__EXERCISE__: An exact transcription of the data below, complete and unaltered, is the expected answer.

======== GIVEN RECORDS ========

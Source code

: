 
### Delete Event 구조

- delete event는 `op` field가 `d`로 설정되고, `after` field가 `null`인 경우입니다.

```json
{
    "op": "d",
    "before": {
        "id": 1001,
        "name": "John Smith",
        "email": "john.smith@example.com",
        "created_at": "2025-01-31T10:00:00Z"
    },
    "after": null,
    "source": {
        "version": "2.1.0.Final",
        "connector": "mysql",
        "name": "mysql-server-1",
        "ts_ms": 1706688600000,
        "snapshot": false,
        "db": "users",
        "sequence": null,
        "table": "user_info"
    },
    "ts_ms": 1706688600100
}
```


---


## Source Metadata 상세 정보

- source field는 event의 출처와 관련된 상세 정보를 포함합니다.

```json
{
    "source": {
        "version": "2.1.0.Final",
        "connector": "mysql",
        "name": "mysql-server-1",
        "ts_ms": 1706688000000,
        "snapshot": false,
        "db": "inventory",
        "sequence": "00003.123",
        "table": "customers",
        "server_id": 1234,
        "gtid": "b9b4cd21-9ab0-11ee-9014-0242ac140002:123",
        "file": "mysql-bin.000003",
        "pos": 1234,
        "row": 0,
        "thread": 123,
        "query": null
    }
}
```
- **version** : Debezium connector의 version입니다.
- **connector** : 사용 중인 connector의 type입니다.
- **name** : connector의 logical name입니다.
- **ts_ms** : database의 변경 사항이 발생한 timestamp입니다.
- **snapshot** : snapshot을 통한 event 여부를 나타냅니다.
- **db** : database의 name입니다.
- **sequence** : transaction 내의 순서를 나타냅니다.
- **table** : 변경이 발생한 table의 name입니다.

========

__EXPECTED ANSWER__:
Source code

: 
### Delete Event 구조

- delete event는 `op` field가 `d`로 설정되고, `after` field가 `null`인 경우입니다.

```json
{
    "op": "d",
    "before": {
        "id": 1001,
        "name": "John Smith",
        "email": "john.smith@example.com",
        "created_at": "2025-01-31T10:00:00Z"
    },
    "after": null,
    "source": {
        "version": "2.1.0.Final",
        "connector": "mysql",
        "name": "mysql-server-1",
        "ts_ms": 1706688600000,
        "snapshot": false,
        "db": "users",
        "sequence": null,
        "table": "user_info"
    },
    "ts_ms": 1706688600100
}
```


---


## Source Metadata 상세 정보

- source field는 event의 출처와 관련된 상세 정보를 포함합니다.

```json
{
    "source": {
        "version": "2.1.0.Final",
        "connector": "mysql",
        "name": "mysql-server-1",
        "ts_ms": 1706688000000,
        "snapshot": false,
        "db": "inventory",
        "sequence": "00003.123",
        "table": "customers",
        "server_id": 1234,
        "gtid": "b9b4cd21-9ab0-11ee-9014-0242ac140002:123",
        "file": "mysql-bin.000003",
        "pos": 1234,
        "row": 0,
        "thread": 123,
        "query": null
    }
}
```
- **version** : Debezium connector의 version입니다.
- **connector** : 사용 중인 connector의 type입니다.
- **name** : connector의 logical name입니다.
- **ts_ms** : database의 변경 사항이 발생한 timestamp입니다.
- **snapshot** : snapshot을 통한 event 여부를 나타냅니다.
- **db** : database의 name입니다.
- **sequence** : transaction 내의 순서를 나타냅니다.
- **table** : 변경이 발생한 table의 name입니다.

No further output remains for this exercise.